## Work task
Out of the records below, copy all lines in which the word "username" occurs.

^^^^

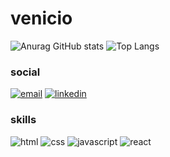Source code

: # venicio

![Anurag GitHub stats](https://github-readme-stats.vercel.app/api?username=venicio-marinho)
![Top Langs](https://github-readme-stats.vercel.app/api/top-langs/?username=venicio-marinho)

### social

[![email](https://img.shields.io/badge/Gmail-D14836?style=for-the-badge&logo=gmail&logoColor=white)]()
[![linkedin](https://img.shields.io/badge/LinkedIn-0077B5?style=for-the-badge&logo=linkedin&logoColor=white)]()

### skills

![html](https://img.shields.io/badge/HTML5-E34F26?style=for-the-badge&logo=html5&logoColor=white)
![css](https://img.shields.io/badge/CSS3-1572B6?style=for-the-badge&logo=css3&logoColor=white)
![javascript](https://img.shields.io/badge/JavaScript-323330?style=for-the-badge&logo=javascript&logoColor=F7DF1E)
![react](https://img.shields.io/badge/React-20232A?style=for-the-badge&logo=react&logoColor=61DAFB)
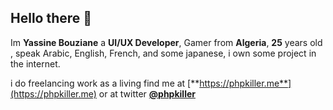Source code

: ## Hello there 👋


Im **Yassine Bouziane** a **UI/UX Developer**, Gamer from **Algeria**, **25** years old , speak Arabic, English, French, and some japanese, i own some project in the internet.

i do freelancing work as a living find me at [**https://phpkiller.me**](https://phpkiller.me) or at twitter [**@phpkiller**](https://twitter.com/phpkiller)
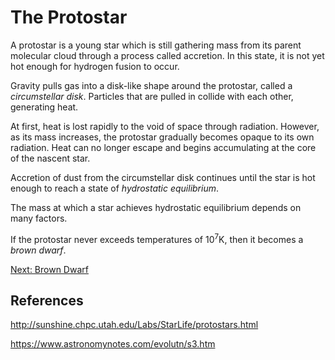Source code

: # The Protostar

A protostar is a young star which is still gathering mass from its parent molecular cloud through a process called accretion. In this state, it is not yet hot enough for hydrogen fusion to occur.

Gravity pulls gas into a disk-like shape around the protostar, called a _circumstellar disk_. Particles that are pulled in collide with each other, generating heat.

At first, heat is lost rapidly to the void of space through radiation. However, as its mass increases, the protostar gradually becomes opaque to its own radiation. Heat can no longer escape and begins accumulating at the core of the nascent star.

Accretion of dust from the circumstellar disk continues until the star is hot enough to reach a state of _hydrostatic equilibrium_.

The mass at which a star achieves hydrostatic equilibrium depends on many factors.



If the protostar never exceeds temperatures of 10$^7$K, then it becomes a _brown dwarf_.

[Next: Brown Dwarf](../dwarves/brown_dwarf.md)

## References

http://sunshine.chpc.utah.edu/Labs/StarLife/protostars.html

https://www.astronomynotes.com/evolutn/s3.htm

^^^^

## Completed task
![Anurag GitHub stats](https://github-readme-stats.vercel.app/api?username=venicio-marinho)
![Top Langs](https://github-readme-stats.vercel.app/api/top-langs/?username=venicio-marinho)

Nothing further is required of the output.